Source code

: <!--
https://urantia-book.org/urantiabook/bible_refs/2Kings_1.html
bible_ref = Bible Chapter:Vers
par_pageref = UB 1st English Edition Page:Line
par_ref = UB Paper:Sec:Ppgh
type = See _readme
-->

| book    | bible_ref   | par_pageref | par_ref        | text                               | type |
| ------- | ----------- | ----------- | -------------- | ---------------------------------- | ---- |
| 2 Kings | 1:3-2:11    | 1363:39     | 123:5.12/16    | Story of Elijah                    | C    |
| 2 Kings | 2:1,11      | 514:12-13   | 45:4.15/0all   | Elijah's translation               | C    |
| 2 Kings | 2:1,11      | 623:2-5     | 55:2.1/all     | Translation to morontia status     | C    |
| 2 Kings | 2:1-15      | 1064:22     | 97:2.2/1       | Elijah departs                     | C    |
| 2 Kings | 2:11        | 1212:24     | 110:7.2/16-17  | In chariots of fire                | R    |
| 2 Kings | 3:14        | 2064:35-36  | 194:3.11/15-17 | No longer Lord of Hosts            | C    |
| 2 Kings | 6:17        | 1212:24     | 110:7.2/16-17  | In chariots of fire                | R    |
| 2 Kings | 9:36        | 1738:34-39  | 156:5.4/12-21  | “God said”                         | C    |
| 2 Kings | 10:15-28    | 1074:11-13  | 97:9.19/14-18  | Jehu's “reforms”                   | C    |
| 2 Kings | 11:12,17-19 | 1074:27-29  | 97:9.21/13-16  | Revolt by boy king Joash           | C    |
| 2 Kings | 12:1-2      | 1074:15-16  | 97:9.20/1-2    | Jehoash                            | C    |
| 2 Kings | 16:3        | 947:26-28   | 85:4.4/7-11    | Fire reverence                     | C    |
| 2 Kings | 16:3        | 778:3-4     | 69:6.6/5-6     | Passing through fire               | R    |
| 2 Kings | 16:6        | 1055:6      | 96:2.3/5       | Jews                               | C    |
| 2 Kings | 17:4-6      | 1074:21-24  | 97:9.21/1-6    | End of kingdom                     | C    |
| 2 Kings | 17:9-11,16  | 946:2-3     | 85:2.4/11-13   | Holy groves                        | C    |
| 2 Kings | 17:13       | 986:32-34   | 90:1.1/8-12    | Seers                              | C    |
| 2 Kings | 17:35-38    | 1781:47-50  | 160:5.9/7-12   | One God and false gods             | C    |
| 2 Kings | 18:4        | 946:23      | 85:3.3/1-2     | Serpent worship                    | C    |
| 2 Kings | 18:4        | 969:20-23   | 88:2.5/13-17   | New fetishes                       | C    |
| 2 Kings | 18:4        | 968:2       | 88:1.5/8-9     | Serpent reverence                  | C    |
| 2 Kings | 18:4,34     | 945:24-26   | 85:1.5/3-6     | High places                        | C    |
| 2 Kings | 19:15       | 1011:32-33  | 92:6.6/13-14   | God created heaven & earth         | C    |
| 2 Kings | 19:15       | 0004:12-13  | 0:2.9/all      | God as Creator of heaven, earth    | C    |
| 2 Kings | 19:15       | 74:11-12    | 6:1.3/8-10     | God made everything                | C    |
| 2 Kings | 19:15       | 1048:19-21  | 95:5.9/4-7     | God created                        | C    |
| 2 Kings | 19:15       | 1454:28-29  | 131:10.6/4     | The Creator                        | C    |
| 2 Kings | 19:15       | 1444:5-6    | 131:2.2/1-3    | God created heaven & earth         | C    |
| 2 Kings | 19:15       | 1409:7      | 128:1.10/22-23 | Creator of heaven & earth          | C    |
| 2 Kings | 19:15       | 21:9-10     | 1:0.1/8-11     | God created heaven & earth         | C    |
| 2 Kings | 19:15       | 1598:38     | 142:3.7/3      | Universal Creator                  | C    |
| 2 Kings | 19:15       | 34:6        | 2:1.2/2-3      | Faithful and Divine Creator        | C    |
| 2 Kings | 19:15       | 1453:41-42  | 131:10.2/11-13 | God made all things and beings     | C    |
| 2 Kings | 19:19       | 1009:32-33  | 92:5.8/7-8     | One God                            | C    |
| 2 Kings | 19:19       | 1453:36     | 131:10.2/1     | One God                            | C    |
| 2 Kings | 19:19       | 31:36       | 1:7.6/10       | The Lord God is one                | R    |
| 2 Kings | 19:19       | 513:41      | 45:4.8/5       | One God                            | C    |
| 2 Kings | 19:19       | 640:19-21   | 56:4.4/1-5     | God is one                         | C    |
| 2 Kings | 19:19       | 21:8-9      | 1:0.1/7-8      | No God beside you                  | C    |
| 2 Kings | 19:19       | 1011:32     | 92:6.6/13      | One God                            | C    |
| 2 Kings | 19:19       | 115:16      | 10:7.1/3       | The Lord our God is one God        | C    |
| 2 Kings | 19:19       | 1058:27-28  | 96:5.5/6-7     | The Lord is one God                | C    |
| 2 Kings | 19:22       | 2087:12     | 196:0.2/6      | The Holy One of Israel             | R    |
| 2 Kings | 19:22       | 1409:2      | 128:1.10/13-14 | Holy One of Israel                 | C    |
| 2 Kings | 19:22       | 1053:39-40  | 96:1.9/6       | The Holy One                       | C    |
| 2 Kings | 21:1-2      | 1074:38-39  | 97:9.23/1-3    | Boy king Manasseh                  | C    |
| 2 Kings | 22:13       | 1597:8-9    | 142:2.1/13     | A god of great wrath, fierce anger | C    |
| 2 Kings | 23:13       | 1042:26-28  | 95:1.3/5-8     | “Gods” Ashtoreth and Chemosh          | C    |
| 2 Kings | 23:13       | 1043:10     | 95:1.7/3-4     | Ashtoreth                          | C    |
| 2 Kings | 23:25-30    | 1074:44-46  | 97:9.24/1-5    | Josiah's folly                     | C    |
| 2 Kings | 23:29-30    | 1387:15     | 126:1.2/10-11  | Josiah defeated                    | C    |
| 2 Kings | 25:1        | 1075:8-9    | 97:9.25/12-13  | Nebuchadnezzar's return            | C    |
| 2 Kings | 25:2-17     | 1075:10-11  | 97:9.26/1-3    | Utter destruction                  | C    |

------------

*PROBLEM*:
From the listing above, copy out each line where the word "Creator" appears.

*OUTPUT FOR THIS EXERCISE*:
| 2 Kings | 19:15       | 0004:12-13  | 0:2.9/all      | God as Creator of heaven, earth    | C    |
| 2 Kings | 19:15       | 1454:28-29  | 131:10.6/4     | The Creator                        | C    |
| 2 Kings | 19:15       | 1409:7      | 128:1.10/22-23 | Creator of heaven & earth          | C    |
| 2 Kings | 19:15       | 1598:38     | 142:3.7/3      | Universal Creator                  | C    |
| 2 Kings | 19:15       | 34:6        | 2:1.2/2-3      | Faithful and Divine Creator        | C    |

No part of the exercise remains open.